P_M(Y \mid \operatorname{do}(X=x))=P_{M_x}(Y).

The formula gives a compact handle on paths and blocked paths. It should not be read as a purely algebraic identity. In causal inference, equations encode assumptions about mechanisms, missing variables, and which parts of the world remain stable under intervention.

Causal object	Meaning	AI interpretation
Variable	Quantity in the causal system	Prompt feature, user action, treatment, tool call, exposure, label, reward
Mechanism	Assignment that generates a variable	Data pipeline, recommender policy, human behavior, model routing rule
Graph	Qualitative causal assumptions	What can affect what, and which paths may confound effects
Intervention	Replacement of a mechanism	A/B rollout, policy switch, prompt template change, retrieval update
Counterfactual	Unit-level alternate world	What this user or model trace would have done under another action

Three examples of paths and blocked paths:

A recommender team wants the causal effect of ranking a document higher, not merely the correlation between rank and clicks.
An LLM platform changes a safety policy and wants to estimate whether refusals changed because of the policy or because user prompts shifted.
A fairness auditor asks whether a proxy feature transmits an impermissible causal path into a model decision.

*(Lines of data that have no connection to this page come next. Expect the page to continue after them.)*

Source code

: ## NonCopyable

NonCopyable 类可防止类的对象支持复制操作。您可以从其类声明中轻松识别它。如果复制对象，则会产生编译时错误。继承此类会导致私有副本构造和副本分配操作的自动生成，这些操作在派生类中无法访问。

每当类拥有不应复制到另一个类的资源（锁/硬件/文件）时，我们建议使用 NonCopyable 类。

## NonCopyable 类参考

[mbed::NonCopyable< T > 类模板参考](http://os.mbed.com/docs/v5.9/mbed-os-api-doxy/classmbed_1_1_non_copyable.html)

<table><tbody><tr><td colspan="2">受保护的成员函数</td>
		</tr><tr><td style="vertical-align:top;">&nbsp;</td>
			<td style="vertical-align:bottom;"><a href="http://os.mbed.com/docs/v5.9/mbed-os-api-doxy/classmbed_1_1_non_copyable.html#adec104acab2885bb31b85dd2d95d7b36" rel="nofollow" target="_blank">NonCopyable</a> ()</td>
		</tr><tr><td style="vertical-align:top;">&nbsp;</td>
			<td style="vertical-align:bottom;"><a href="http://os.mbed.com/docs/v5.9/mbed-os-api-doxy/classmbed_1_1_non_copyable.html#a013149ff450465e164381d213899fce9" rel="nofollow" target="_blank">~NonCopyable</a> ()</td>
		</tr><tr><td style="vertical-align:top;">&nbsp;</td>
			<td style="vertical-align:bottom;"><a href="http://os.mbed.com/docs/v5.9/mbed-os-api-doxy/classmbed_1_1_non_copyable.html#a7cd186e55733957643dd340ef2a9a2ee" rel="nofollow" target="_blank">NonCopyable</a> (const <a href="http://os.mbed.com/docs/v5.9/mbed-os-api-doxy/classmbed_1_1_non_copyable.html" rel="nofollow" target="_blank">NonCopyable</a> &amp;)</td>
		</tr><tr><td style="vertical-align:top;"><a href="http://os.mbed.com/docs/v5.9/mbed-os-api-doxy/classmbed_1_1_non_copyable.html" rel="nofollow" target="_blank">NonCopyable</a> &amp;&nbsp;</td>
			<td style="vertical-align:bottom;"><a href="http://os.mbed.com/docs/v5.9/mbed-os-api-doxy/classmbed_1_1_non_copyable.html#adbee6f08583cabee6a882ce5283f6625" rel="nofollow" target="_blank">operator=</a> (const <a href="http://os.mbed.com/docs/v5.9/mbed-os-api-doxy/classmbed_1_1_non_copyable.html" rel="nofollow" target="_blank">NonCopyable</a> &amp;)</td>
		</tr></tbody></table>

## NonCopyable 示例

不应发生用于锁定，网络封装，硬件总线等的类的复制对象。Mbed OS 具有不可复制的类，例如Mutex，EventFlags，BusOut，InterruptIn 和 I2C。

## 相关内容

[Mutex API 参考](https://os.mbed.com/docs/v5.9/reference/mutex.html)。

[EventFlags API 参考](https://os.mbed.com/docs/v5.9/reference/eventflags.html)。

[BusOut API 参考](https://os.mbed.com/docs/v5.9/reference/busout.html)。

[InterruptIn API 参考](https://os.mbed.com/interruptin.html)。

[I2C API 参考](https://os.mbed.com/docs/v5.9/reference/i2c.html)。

Two non-examples expose the boundary:

A high predictive coefficient is not a causal effect unless the graph and intervention assumptions justify it.
A plausible narrative produced by a language model is not a counterfactual unless it is grounded in a causal model.

The proof habit for paths and blocked paths is to name the graph operation. Conditioning restricts a distribution. Intervention replaces a mechanism. Counterfactual reasoning updates exogenous uncertainty from evidence, changes a mechanism, then predicts.

observed association:      P(Y | X=x)
intervention question:     P(Y | do(X=x))
counterfactual question:   P(Y_x | E=e)
discovery question:        which G could have generated P(V)?

In machine learning, paths and blocked paths is valuable because models are often deployed under interventions: ranking changes, policy changes, safety filters, tool-use gates, data collection changes, and human feedback loops. Prediction alone does not tell us which change caused which downstream behavior.

Notebook implementation will use synthetic SCMs and small graphs. This keeps the examples executable while preserving the conceptual split between identification and estimation.

Checklist for using paths and blocked paths responsibly:

State the causal question before choosing a method.
Draw or describe the assumed causal graph.
Mark observed, latent, treatment, outcome, and adjustment variables.
Separate intervention notation from conditioning notation.
Decide whether the query is identifiable before estimating it.
Report assumptions that cannot be tested from the observed data alone.
Use ML as an estimation aid, not as a substitute for causal design.

Thus, paths and blocked paths is not an abstract philosophical add-on. It is a production and research tool for deciding which model, prompt, policy, feature, or intervention actually changed an outcome.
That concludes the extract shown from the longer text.